To a vessel, take 1 tbsp of the cereal powder, add 1/2 cup water, mix well and then cook. You can adjust the water quantity to achieve desired consistency (semisolid). Add a little ghee to this and feed it warm. 

It will hardly take 5-10 minutes to prepare this porridge. Once the baby develops a taste to this porridge, you may offer the porridge along with mashed vegetables. You can adjust the quantity, based on your kids appetite.
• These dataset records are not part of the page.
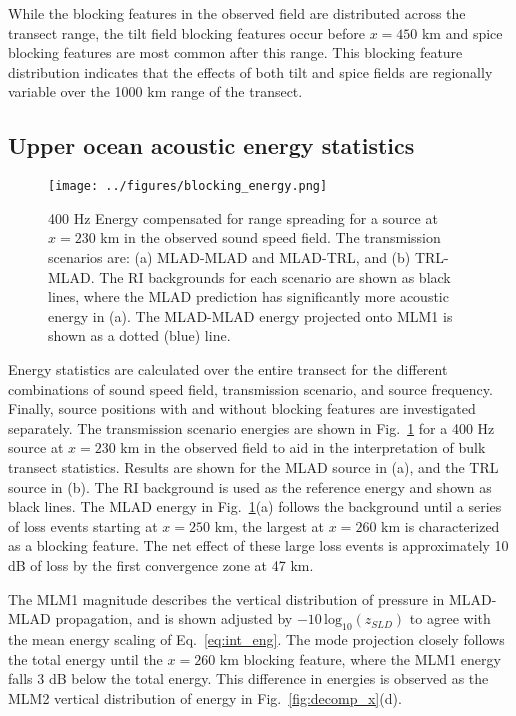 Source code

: \documentclass[preprint,NumberedRefs]{JASA}
\begin{document}
While the blocking features in the observed field are distributed across the transect range, the tilt field blocking features occur before $x=450$ km and spice blocking features are most common after this range. This blocking feature distribution indicates that the effects of both tilt and spice fields are regionally variable over the 1000 km range of the transect.

\subsection{Upper ocean acoustic energy statistics}\label{ssec:energy}
\begin{figure}
\texttt{[image: ../figures/blocking\_energy.png]}
    \caption{400 Hz Energy compensated for range spreading for a source at $x=230$ km in the observed sound speed field. The transmission scenarios are: (a) MLAD-MLAD and MLAD-TRL, and (b) TRL-MLAD. The RI backgrounds for each scenario are shown as black lines, where the MLAD prediction has significantly more acoustic energy in (a). The MLAD-MLAD energy projected onto MLM1 is shown as a dotted (blue) line.}
    \label{fig:ml_energy}
\end{figure}
Energy statistics are calculated over the entire transect for the different combinations of sound speed field, transmission scenario, and source frequency. Finally, source positions with and without blocking features are investigated separately. The transmission scenario energies are shown in Fig.~\ref{fig:ml_energy} for a 400 Hz source at $x=230$ km in the observed field to aid in the interpretation of bulk transect statistics. Results are shown for the MLAD source in (a), and the TRL source in (b). The RI background is used as the reference energy and shown as black lines. The MLAD energy in Fig.~\ref{fig:ml_energy}(a) follows the background until a series of loss events starting at $x=250$ km, the largest at $x=260$ km is characterized as a blocking feature. The net effect of these large loss events is approximately 10 dB of loss by the first convergence zone at 47 km.

The MLM1 magnitude describes the vertical distribution of pressure in MLAD-MLAD propagation, and is shown adjusted by $-10 \, \textrm{log}_{10}(z_{SLD})$ to agree with the mean energy scaling of Eq.~\eqref{eq:int_eng}. The mode projection closely follows the total energy until the $x=260$ km blocking feature, where the MLM1 energy falls 3 dB below the total energy. This difference in energies is observed as the MLM2 vertical distribution of energy in Fig.~\ref{fig:decomp_x}(d).
\end{document}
Ragi (Finger Millet) Cereal/ Porridge

Ragi is considered as a super food as it is gluten free, rich in iron and calcium. It helps in healthy weight gain and strengthen bones. Many advocate to feed ragi porridge to babies once it is ready to take solids. But I would not personally prefer offering it until the baby is at least 9 months old. Ragi is full of fiber and babies at this age will not be able to digest it well and often may experience loose stools or constipation.
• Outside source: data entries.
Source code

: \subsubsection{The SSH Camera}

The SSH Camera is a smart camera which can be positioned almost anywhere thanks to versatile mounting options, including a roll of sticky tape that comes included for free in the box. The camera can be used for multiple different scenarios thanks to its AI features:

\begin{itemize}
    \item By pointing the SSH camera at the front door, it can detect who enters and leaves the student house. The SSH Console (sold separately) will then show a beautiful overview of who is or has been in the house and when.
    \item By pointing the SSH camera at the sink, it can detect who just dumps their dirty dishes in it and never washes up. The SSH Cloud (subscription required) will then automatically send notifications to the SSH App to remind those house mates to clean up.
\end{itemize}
If you intend to feed ragi, follow the 3-day wait rule and do not offer any other new food, to check your baby is not allergic to ragi and doesn't have colic or constipation. Do not use store bought ragi flour as it might be contaminated with other flours and prepare it at home. 

There are different ways in which the cereal can be made. I shall share 3 variations. You may choose the one that best suits you. 
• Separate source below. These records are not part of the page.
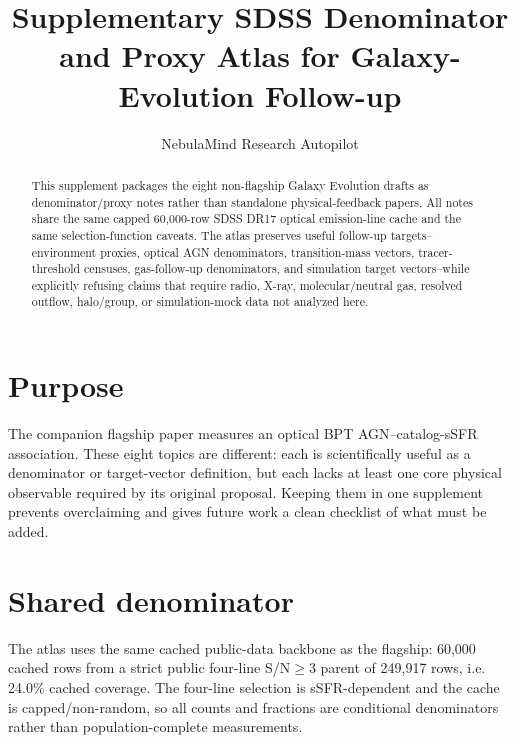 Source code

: \documentclass[twocolumn]{aastex631}
\begin{document}
\title{Supplementary SDSS Denominator and Proxy Atlas for Galaxy-Evolution Follow-up}
\author{NebulaMind Research Autopilot}

\begin{abstract}
This supplement packages the eight non-flagship Galaxy Evolution drafts as denominator/proxy notes rather than standalone physical-feedback papers. All notes share the same capped 60,000-row SDSS DR17 optical emission-line cache and the same selection-function caveats. The atlas preserves useful follow-up targets--environment proxies, optical AGN denominators, transition-mass vectors, tracer-threshold censuses, gas-follow-up denominators, and simulation target vectors--while explicitly refusing claims that require radio, X-ray, molecular/neutral gas, resolved outflow, halo/group, or simulation-mock data not analyzed here.
\end{abstract}


\section{Purpose}
The companion flagship paper measures an optical BPT AGN--catalog-sSFR association. These eight topics are different: each is scientifically useful as a denominator or target-vector definition, but each lacks at least one core physical observable required by its original proposal. Keeping them in one supplement prevents overclaiming and gives future work a clean checklist of what must be added.

\section{Shared denominator}
The atlas uses the same cached public-data backbone as the flagship: 60,000 cached rows from a strict public four-line S/N$\geq3$ parent of 249,917 rows, i.e. 24.0\% cached coverage. The four-line selection is sSFR-dependent and the cache is capped/non-random, so all counts and fractions are conditional denominators rather than population-complete measurements.
\end{document}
Ingredients: Whole Ragi or Finger Millets

How to make

Variation 1
  • Wash and soak 2 tbsps of whole ragi overnight (8-10 hrs)
  • Drain out the water and grind ragi by adding 1/2 cup of water and strain out the milk
  • Regrind the pulp with another 1/4 cup of water and strain the milk
  • Now in a thick bottomed vessel, boil this ragi milk by continuously stirring, until the porridge turns into a thick consistency
  • Serve warm, as is 
  • If you are using formula milk, you may add 2-3 tbsp of it to this porridge and serve
Variation 2
  • Wash and soak 1 cup of whole ragi, overnight (8-10 hrs)
  • Drain out the water, sun dry it for a day, roast and grind it to very fine powder
  • Store the powder in an air tight container and use as and when required. It stays best for a month on shelf. 
  • To prepare the porridge, take 1 tbsp of ragi cereal into a thick bottomed vessel, add 3/4 cup of water and mix well so that it is free of lumps
  • Boil the mixture by stirring regularly until it reaches the desired consistency
  • Serve it plain or mixed with formula milk 
Variation 3
  • Wash and soak 1 cup of whole ragi overnight
  • Drain out the water, tie it in a muslin cloth and allow it to sprout
  • Once sprouted, sun dry it, roast and grind it to a very fine powder
  • Store and use to make the porridge as explained under variation 2
Sprouted ragi is more nutritious. If you couldn't sprout, then stick to variation 2.

  • If your child finds it hard to digest ragi, you may serve ragi mixed with mashed banana. It not only enhances the taste but will also aid in digestion
  • Instead of plain ragi porridge, you can also add small pieces of apple while preparing the porridge to make it taste better
  • Also feed this porridge in the first half of the day, so that the liquid intake over the day helps to digest it easily
There are several other ways in which this super food can be included in the diet of infants. I shall share those in the post on food recipes for babies beyond 1 year.

There are many more wonderful and healthy recipes to feed your baby. Wait for my next post to know how to prepare infant special rasam, idli, kichidi and its variations

The intent of this post is just to give you an idea of how and what can be fed to infants, based on my experience. I am not a certified nutritionist or pediatrician. So please consult your pediatrician before introducing any new food to your baby.